---- Input records

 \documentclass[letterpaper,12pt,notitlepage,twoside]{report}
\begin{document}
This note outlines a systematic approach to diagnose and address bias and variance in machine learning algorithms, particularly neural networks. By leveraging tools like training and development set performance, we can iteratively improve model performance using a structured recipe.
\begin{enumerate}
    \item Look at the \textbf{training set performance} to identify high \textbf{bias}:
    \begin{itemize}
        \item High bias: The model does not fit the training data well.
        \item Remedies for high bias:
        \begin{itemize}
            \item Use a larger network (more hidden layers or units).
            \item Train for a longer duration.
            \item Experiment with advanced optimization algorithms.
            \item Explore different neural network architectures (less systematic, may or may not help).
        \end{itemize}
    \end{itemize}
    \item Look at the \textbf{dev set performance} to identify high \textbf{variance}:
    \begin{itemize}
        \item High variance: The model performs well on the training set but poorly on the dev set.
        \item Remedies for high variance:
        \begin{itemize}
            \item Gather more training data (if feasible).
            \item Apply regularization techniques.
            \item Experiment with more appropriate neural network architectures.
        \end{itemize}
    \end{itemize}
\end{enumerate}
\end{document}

--------

» What you have to do
Your reply should contain every entry, repeated exactly.

» Answer to this problem
 \documentclass[letterpaper,12pt,notitlepage,twoside]{report}
\begin{document}
This note outlines a systematic approach to diagnose and address bias and variance in machine learning algorithms, particularly neural networks. By leveraging tools like training and development set performance, we can iteratively improve model performance using a structured recipe.
\begin{enumerate}
    \item Look at the \textbf{training set performance} to identify high \textbf{bias}:
    \begin{itemize}
        \item High bias: The model does not fit the training data well.
        \item Remedies for high bias:
        \begin{itemize}
            \item Use a larger network (more hidden layers or units).
            \item Train for a longer duration.
            \item Experiment with advanced optimization algorithms.
            \item Explore different neural network architectures (less systematic, may or may not help).
        \end{itemize}
    \end{itemize}
    \item Look at the \textbf{dev set performance} to identify high \textbf{variance}:
    \begin{itemize}
        \item High variance: The model performs well on the training set but poorly on the dev set.
        \item Remedies for high variance:
        \begin{itemize}
            \item Gather more training data (if feasible).
            \item Apply regularization techniques.
            \item Experiment with more appropriate neural network architectures.
        \end{itemize}
    \end{itemize}
\end{enumerate}
\end{document}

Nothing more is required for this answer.